DATASET CONTENT =
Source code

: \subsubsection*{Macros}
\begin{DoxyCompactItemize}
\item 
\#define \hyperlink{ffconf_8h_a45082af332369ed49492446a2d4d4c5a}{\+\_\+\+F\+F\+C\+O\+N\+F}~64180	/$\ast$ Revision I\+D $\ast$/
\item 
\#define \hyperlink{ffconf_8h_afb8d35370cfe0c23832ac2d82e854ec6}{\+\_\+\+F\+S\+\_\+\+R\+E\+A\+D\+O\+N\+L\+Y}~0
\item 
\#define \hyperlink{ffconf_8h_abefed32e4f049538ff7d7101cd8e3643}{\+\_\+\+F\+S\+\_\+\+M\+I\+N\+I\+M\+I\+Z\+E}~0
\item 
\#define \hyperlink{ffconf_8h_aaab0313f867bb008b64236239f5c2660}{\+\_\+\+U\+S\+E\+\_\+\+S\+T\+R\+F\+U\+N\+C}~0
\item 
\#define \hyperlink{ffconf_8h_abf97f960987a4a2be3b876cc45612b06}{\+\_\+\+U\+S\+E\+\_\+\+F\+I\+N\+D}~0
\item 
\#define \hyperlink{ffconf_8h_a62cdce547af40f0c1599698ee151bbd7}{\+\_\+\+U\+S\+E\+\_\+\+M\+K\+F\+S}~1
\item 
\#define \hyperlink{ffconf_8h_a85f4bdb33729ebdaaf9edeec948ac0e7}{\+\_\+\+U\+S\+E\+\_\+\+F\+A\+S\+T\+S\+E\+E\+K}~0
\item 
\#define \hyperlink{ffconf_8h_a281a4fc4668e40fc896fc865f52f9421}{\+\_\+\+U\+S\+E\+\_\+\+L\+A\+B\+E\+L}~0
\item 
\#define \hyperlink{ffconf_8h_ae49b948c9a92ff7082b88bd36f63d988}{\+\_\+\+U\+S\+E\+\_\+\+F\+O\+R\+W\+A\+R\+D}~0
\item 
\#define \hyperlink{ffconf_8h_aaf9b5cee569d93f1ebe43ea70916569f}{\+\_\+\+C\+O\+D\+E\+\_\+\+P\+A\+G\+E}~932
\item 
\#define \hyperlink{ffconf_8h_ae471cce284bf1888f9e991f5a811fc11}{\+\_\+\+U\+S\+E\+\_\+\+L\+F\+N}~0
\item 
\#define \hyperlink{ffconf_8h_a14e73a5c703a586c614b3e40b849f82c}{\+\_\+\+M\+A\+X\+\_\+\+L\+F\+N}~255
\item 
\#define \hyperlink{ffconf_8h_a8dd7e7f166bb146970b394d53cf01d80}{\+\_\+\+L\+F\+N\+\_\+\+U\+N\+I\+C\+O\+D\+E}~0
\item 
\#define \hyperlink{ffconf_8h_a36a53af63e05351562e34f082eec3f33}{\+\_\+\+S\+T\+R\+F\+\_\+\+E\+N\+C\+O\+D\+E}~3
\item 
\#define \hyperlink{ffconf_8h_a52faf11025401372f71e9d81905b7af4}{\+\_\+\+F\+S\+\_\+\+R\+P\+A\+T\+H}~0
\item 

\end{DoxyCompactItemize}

WHAT THE TASK REQUIRES = Please output the listing above exactly, every line included.

COMPLETED TASK =
Source code

: \subsubsection*{Macros}
\begin{DoxyCompactItemize}
\item 
\#define \hyperlink{ffconf_8h_a45082af332369ed49492446a2d4d4c5a}{\+\_\+\+F\+F\+C\+O\+N\+F}~64180	/$\ast$ Revision I\+D $\ast$/
\item 
\#define \hyperlink{ffconf_8h_afb8d35370cfe0c23832ac2d82e854ec6}{\+\_\+\+F\+S\+\_\+\+R\+E\+A\+D\+O\+N\+L\+Y}~0
\item 
\#define \hyperlink{ffconf_8h_abefed32e4f049538ff7d7101cd8e3643}{\+\_\+\+F\+S\+\_\+\+M\+I\+N\+I\+M\+I\+Z\+E}~0
\item 
\#define \hyperlink{ffconf_8h_aaab0313f867bb008b64236239f5c2660}{\+\_\+\+U\+S\+E\+\_\+\+S\+T\+R\+F\+U\+N\+C}~0
\item 
\#define \hyperlink{ffconf_8h_abf97f960987a4a2be3b876cc45612b06}{\+\_\+\+U\+S\+E\+\_\+\+F\+I\+N\+D}~0
\item 
\#define \hyperlink{ffconf_8h_a62cdce547af40f0c1599698ee151bbd7}{\+\_\+\+U\+S\+E\+\_\+\+M\+K\+F\+S}~1
\item 
\#define \hyperlink{ffconf_8h_a85f4bdb33729ebdaaf9edeec948ac0e7}{\+\_\+\+U\+S\+E\+\_\+\+F\+A\+S\+T\+S\+E\+E\+K}~0
\item 
\#define \hyperlink{ffconf_8h_a281a4fc4668e40fc896fc865f52f9421}{\+\_\+\+U\+S\+E\+\_\+\+L\+A\+B\+E\+L}~0
\item 
\#define \hyperlink{ffconf_8h_ae49b948c9a92ff7082b88bd36f63d988}{\+\_\+\+U\+S\+E\+\_\+\+F\+O\+R\+W\+A\+R\+D}~0
\item 
\#define \hyperlink{ffconf_8h_aaf9b5cee569d93f1ebe43ea70916569f}{\+\_\+\+C\+O\+D\+E\+\_\+\+P\+A\+G\+E}~932
\item 
\#define \hyperlink{ffconf_8h_ae471cce284bf1888f9e991f5a811fc11}{\+\_\+\+U\+S\+E\+\_\+\+L\+F\+N}~0
\item 
\#define \hyperlink{ffconf_8h_a14e73a5c703a586c614b3e40b849f82c}{\+\_\+\+M\+A\+X\+\_\+\+L\+F\+N}~255
\item 
\#define \hyperlink{ffconf_8h_a8dd7e7f166bb146970b394d53cf01d80}{\+\_\+\+L\+F\+N\+\_\+\+U\+N\+I\+C\+O\+D\+E}~0
\item 
\#define \hyperlink{ffconf_8h_a36a53af63e05351562e34f082eec3f33}{\+\_\+\+S\+T\+R\+F\+\_\+\+E\+N\+C\+O\+D\+E}~3
\item 
\#define \hyperlink{ffconf_8h_a52faf11025401372f71e9d81905b7af4}{\+\_\+\+F\+S\+\_\+\+R\+P\+A\+T\+H}~0
\item 

\end{DoxyCompactItemize}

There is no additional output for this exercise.